The Old Testament lesson from 2 Samuel contains an “after the action” moment in the story of the life of David. After his sexual misadventure with Bathsheba, and after his arranged murder of her husband Uriah, David now receives God’s judgment, delivered through the prophet Nathan. What Nathan offers David is not only a statement of the divine consequences of his actions, but a view of how David’s actions appear in God’s sight. The effect on David is to evoke his repentance, his acknowledgment, “I have sinned before the Lord.” While this is not the kind of situation we find ourselves in (I certainly hope!), the basic pattern of this episode is instructive for us: we reflect on what has happened in our lives, and we ask what state of mind and heart God draws us toward and what changes God asks us to make.
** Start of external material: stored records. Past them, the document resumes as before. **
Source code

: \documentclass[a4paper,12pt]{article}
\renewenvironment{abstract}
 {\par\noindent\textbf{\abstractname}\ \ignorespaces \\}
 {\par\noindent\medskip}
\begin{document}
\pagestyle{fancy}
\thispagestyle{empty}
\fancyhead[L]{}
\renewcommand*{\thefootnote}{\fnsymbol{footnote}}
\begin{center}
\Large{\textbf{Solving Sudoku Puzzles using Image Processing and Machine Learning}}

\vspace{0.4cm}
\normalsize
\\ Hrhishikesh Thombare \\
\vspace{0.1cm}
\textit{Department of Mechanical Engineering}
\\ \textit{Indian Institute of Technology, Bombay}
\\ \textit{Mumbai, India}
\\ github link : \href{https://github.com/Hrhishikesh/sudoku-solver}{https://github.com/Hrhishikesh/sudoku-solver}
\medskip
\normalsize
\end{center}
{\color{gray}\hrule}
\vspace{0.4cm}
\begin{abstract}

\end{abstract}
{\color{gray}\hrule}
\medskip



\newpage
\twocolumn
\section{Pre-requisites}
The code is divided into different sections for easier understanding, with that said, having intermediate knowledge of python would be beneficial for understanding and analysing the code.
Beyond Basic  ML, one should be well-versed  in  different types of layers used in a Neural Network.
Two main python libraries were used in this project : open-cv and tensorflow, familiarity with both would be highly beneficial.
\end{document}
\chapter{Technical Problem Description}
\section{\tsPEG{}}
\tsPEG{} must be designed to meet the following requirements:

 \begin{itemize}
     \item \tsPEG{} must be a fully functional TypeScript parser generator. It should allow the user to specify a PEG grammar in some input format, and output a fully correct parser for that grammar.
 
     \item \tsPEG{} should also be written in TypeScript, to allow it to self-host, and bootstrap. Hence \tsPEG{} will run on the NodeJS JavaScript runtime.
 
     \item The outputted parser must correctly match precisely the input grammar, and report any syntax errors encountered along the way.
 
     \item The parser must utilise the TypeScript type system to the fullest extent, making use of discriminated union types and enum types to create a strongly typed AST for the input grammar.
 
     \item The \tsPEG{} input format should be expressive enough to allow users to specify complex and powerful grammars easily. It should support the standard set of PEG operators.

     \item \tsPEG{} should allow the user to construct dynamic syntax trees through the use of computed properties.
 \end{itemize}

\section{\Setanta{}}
Likewise, but in a very different context, our Gospel lesson is another “after the action” moment in Jesus’ ministry. On the day after the feeding of the five thousand, those people who remain go to find Jesus. When they come to him, Jesus says, “Very truly I tell you, you are looking for me, not because you saw signs, but because you ate your fill of the loaves. Do not work for the food that perishes, but for the food that endures for eternal life, which the Son of Man will give you.” Jesus directs them to believe in the one whom God has sent. Seeing that they still do not understand, Jesus tells them, “the bread of God is that which comes down from heaven and gives life to the world.” Then they ask, “Sir, give us this bread always.” And Jesus replies, “I am the bread of life. Whoever comes to me will never be hungry, and whoever believes in me will never be thirsty.” Again, we find the pattern of this episode instructive: we reflect on how we have tasted the joy of God’s abundance and how we have known Christ in our lives, and we ask how we can live in such a way as to live in and share that abundance and the love of Christ always.
This Sunday when we gather to listen to God speaking to us in scripture, song, and prayer, we will also be asking two questions: 1.) What does God want us to do now? And 2.) How do we need to change in order to do it?